La Coupe du Monde 2026 attire les supporters du monde entier, mais aussi les cybercriminels. Portées par l’intelligence artificielle, les fraudes gagnent en crédibilité et touchent aussi bien les particuliers que les entreprises.
La Coupe du Monde 2026 a démarré depuis plusieurs jours et attire des millions de supporters dans les stades nord-américains. Mais derrière la fête du football, un autre match se joue en coulisses. Les cybercriminels profitent de l’engouement mondial pour déployer des arnaques toujours plus crédibles grâce à l’intelligence artificielle. Billets, voyages, streaming ou usurpation d’identité : les risques concernent autant les fans que les entreprises selon SAS Institute.
Billets, voyages et hébergements : les pièges les plus visibles
La recherche de places de dernière minute ou d’un hébergement proche des stades reste un terrain fertile pour les escrocs. La nouveauté tient dans la qualité des faux sites qui circulent aujourd’hui. Quelques outils d’IA suffisent pour créer en peu de temps des plateformes de réservation très convaincantes, capables de reproduire l’apparence de services légitimes.
Le phénomène n’a rien de théorique. Avant les Jeux olympiques de Paris 2024, plusieurs centaines de fausses billetteries avaient déjà été détectées. Avec une compétition répartie entre les États-Unis, le Mexique et le Canada, les occasions de tromper les supporters se multiplient.

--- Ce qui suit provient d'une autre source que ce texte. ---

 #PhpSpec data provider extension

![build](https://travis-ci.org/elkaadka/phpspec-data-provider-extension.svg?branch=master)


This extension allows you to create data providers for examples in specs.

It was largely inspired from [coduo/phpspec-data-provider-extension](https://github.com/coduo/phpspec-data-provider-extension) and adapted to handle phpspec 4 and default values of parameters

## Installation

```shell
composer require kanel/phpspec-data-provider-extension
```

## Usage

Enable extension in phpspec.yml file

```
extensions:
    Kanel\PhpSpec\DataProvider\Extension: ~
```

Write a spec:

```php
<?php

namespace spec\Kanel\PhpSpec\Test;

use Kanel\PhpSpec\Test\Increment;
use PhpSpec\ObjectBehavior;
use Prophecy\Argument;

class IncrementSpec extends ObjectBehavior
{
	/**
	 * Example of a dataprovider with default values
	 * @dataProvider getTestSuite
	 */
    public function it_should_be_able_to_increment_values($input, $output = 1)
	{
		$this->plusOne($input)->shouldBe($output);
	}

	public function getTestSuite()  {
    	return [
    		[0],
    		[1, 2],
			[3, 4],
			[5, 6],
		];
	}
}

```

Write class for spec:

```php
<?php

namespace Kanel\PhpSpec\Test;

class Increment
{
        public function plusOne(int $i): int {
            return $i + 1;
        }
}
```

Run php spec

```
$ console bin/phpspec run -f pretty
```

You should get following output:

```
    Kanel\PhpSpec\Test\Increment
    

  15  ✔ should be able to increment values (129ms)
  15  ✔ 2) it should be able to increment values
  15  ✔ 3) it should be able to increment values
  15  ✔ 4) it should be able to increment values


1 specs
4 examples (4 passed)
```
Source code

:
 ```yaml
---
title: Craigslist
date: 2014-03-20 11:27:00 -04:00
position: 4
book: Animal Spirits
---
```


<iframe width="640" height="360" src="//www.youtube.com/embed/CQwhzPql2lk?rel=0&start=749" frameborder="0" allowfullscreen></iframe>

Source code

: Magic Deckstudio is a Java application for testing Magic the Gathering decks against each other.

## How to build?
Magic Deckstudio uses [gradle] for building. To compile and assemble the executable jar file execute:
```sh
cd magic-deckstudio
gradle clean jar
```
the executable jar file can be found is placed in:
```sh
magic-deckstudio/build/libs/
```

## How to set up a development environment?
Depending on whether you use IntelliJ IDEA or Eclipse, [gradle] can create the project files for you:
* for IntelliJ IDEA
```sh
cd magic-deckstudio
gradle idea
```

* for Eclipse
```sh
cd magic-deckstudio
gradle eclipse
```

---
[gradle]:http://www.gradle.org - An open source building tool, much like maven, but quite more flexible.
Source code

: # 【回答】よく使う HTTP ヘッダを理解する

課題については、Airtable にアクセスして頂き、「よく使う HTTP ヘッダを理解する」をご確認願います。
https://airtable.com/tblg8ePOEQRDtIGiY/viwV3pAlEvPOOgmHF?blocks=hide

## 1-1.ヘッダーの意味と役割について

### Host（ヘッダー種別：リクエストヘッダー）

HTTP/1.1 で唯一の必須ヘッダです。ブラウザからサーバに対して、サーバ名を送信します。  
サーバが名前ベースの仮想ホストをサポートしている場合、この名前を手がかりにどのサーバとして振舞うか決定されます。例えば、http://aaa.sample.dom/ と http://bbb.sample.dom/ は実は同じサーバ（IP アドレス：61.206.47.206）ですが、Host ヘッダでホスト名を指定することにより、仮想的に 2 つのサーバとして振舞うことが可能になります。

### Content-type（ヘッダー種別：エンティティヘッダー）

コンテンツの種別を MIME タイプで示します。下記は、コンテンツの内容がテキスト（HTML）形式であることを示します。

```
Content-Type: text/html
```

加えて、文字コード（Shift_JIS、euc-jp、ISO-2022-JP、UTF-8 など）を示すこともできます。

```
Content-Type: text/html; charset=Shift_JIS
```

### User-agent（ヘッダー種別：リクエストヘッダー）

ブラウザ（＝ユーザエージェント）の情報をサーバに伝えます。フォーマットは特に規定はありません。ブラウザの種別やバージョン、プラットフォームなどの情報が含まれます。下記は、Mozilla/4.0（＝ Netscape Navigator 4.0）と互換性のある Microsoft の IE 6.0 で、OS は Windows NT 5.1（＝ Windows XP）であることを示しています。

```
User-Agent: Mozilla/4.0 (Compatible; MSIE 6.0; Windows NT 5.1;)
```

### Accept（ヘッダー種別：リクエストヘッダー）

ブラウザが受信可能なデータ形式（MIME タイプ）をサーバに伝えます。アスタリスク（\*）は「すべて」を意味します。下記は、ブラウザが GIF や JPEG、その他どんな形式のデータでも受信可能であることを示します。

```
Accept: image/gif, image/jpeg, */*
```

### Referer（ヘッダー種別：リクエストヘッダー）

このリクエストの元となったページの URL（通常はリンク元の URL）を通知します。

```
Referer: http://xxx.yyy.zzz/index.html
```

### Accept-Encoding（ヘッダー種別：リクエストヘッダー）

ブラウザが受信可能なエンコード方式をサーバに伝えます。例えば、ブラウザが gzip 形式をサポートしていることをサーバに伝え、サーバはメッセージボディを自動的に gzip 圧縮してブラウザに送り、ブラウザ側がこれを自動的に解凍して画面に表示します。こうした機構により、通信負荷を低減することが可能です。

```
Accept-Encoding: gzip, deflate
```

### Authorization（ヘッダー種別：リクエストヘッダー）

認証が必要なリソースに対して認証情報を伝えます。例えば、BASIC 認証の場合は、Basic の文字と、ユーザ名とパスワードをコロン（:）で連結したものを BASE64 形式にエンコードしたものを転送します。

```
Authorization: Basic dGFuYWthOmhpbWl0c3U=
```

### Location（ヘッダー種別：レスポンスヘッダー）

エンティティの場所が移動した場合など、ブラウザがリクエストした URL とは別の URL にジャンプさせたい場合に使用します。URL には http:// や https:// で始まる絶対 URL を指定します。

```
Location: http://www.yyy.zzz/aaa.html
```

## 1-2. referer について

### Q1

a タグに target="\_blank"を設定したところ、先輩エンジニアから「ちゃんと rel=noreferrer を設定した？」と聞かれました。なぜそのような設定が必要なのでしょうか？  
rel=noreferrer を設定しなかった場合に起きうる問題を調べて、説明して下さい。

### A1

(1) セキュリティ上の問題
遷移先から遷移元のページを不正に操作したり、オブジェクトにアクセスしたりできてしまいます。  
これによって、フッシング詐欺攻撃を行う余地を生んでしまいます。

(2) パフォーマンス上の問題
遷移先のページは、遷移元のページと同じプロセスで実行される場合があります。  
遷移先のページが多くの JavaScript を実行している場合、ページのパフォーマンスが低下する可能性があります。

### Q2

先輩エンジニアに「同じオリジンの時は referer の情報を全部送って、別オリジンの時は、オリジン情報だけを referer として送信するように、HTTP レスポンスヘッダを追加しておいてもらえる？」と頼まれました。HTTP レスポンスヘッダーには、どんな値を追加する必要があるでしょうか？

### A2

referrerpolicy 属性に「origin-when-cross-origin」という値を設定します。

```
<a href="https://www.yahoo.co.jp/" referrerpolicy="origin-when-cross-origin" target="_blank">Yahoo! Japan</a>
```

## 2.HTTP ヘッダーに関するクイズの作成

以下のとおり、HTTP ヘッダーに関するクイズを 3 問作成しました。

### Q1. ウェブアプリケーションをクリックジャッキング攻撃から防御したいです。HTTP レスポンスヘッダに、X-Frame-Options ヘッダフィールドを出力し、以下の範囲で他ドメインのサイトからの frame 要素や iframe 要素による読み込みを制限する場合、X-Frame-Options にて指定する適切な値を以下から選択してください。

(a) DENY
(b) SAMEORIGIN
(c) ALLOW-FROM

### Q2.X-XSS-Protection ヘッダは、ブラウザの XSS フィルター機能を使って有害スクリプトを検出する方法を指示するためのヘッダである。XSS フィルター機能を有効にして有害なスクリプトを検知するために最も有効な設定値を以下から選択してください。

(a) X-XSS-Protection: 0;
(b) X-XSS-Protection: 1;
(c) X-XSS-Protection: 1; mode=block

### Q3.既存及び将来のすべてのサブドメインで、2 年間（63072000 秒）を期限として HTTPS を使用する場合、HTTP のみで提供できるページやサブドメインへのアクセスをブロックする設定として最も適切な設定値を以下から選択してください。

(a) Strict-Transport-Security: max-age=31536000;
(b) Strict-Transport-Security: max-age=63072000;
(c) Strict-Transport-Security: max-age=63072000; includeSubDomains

Les faux liens de streaming font également leur retour. Derrière la promesse de regarder gratuitement un match se cachent souvent des logiciels malveillants ou des formulaires destinés à récupérer des données bancaires.
Des messages frauduleux plus difficiles à repérer
Les campagnes de phishing et de smishing gagnent elles aussi en efficacité. Les fraudeurs se font passer pour la FIFA, des compagnies aériennes, des hôtels ou des organisateurs locaux. Ils envoient de faux avis de réservation, des changements d’horaires ou des alertes de sécurité.
L’intelligence artificielle efface désormais une faiblesse classique : les fautes de langue. Les messages sont rédigés dans un français naturel et cohérent, ce qui réduit les signaux d’alerte habituels.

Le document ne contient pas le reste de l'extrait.